Would you transcribe the entries below word for word, omitting all images?

Collected data:
■ ■ ■ ■ ■

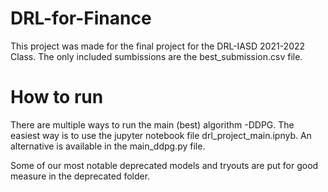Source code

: # DRL-for-Finance
 
This project was made for the final project for the DRL-IASD 2021-2022 Class.
The only included sumbissions are the best_submission.csv file.

# How to run 

There are multiple ways to run the main (best) algorithm -DDPG. The easiest way is to use the jupyter notebook file drl_project_main.ipnyb.
An alternative is available in the main_ddpg.py file.

Some of our most notable deprecated models and tryouts are put for good measure in the deprecated folder.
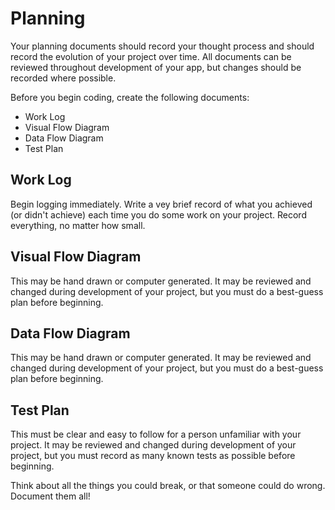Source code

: # Planning

Your planning documents should record your thought process and should record the evolution of your project over time. All documents can be reviewed throughout development of your app, but changes should be recorded where possible.

Before you begin coding, create the following documents:

* Work Log
* Visual Flow Diagram
* Data Flow Diagram
* Test Plan

## Work Log

Begin logging immediately. Write a vey brief record of what you achieved \(or didn't achieve\) each time you do some work on your project. Record everything, no matter how small.

## Visual Flow Diagram

This may be hand drawn or computer generated. It may be reviewed and changed during development of your project, but you must do a best-guess plan before beginning.

## Data Flow Diagram

This may be hand drawn or computer generated. It may be reviewed and changed during development of your project, but you must do a best-guess plan before beginning.

## Test Plan

This must be clear and easy to follow for a person unfamiliar with your project. It may be reviewed and changed during development of your project, but you must record as many known tests as possible before beginning.

Think about all the things you could break, or that someone could do wrong. Document them all!

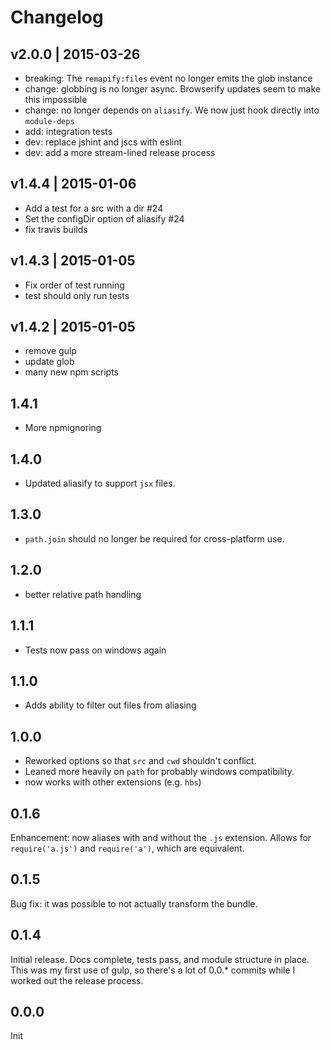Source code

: # Changelog

## v2.0.0 | 2015-03-26
* breaking: The `remapify:files` event no longer emits the glob instance
* change: globbing is no longer async. Browserify updates seem to make this impossible
* change: no longer depends on `aliasify`. We now just hook directly into `module-deps`
* add: integration tests
* dev: replace jshint and jscs with eslint
* dev: add a more stream-lined release process

## v1.4.4 | 2015-01-06
* Add a test for a src with a dir #24
* Set the configDir option of aliasify #24
* fix travis builds

## v1.4.3 | 2015-01-05
* Fix order of test running
* test should only run tests

## v1.4.2 | 2015-01-05
* remove gulp
* update glob
* many new npm scripts

## 1.4.1
* More npmignoring

## 1.4.0
* Updated aliasify to support `jsx` files.

## 1.3.0
* `path.join` should no longer be required for cross-platform use.

## 1.2.0
* better relative path handling

## 1.1.1
* Tests now pass on windows again

## 1.1.0
* Adds ability to filter out files from aliasing

## 1.0.0
* Reworked options so that `src` and `cwd` shouldn't conflict.
* Leaned more heavily on `path` for probably windows compatibility.
* now works with other extensions (e.g. `hbs`)

## 0.1.6
Enhancement: now aliases with and without the `.js` extension. Allows for `require('a.js')` and `require('a')`, which are equivalent.

## 0.1.5
Bug fix: it was possible to not actually transform the bundle.

## 0.1.4
Initial release. Docs complete, tests pass, and module structure in place. This was my first use of gulp, so there's a lot of 0.0.* commits while I worked out the release process.

## 0.0.0
Init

■ ■ ■ ■ ■

## RESULT OF THIS EXERCISE
Source code

: # DRL-for-Finance
 
This project was made for the final project for the DRL-IASD 2021-2022 Class.
The only included sumbissions are the best_submission.csv file.

# How to run 

There are multiple ways to run the main (best) algorithm -DDPG. The easiest way is to use the jupyter notebook file drl_project_main.ipnyb.
An alternative is available in the main_ddpg.py file.

Some of our most notable deprecated models and tryouts are put for good measure in the deprecated folder.
Source code

: # Planning

Your planning documents should record your thought process and should record the evolution of your project over time. All documents can be reviewed throughout development of your app, but changes should be recorded where possible.

Before you begin coding, create the following documents:

* Work Log
* Visual Flow Diagram
* Data Flow Diagram
* Test Plan

## Work Log

Begin logging immediately. Write a vey brief record of what you achieved \(or didn't achieve\) each time you do some work on your project. Record everything, no matter how small.

## Visual Flow Diagram

This may be hand drawn or computer generated. It may be reviewed and changed during development of your project, but you must do a best-guess plan before beginning.

## Data Flow Diagram

This may be hand drawn or computer generated. It may be reviewed and changed during development of your project, but you must do a best-guess plan before beginning.

## Test Plan

This must be clear and easy to follow for a person unfamiliar with your project. It may be reviewed and changed during development of your project, but you must record as many known tests as possible before beginning.

Think about all the things you could break, or that someone could do wrong. Document them all!

Source code

: # Changelog

## v2.0.0 | 2015-03-26
* breaking: The `remapify:files` event no longer emits the glob instance
* change: globbing is no longer async. Browserify updates seem to make this impossible
* change: no longer depends on `aliasify`. We now just hook directly into `module-deps`
* add: integration tests
* dev: replace jshint and jscs with eslint
* dev: add a more stream-lined release process

## v1.4.4 | 2015-01-06
* Add a test for a src with a dir #24
* Set the configDir option of aliasify #24
* fix travis builds

## v1.4.3 | 2015-01-05
* Fix order of test running
* test should only run tests

## v1.4.2 | 2015-01-05
* remove gulp
* update glob
* many new npm scripts

## 1.4.1
* More npmignoring

## 1.4.0
* Updated aliasify to support `jsx` files.

## 1.3.0
* `path.join` should no longer be required for cross-platform use.

## 1.2.0
* better relative path handling

## 1.1.1
* Tests now pass on windows again

## 1.1.0
* Adds ability to filter out files from aliasing

## 1.0.0
* Reworked options so that `src` and `cwd` shouldn't conflict.
* Leaned more heavily on `path` for probably windows compatibility.
* now works with other extensions (e.g. `hbs`)

## 0.1.6
Enhancement: now aliases with and without the `.js` extension. Allows for `require('a.js')` and `require('a')`, which are equivalent.

## 0.1.5
Bug fix: it was possible to not actually transform the bundle.

## 0.1.4
Initial release. Docs complete, tests pass, and module structure in place. This was my first use of gulp, so there's a lot of 0.0.* commits while I worked out the release process.

## 0.0.0
Init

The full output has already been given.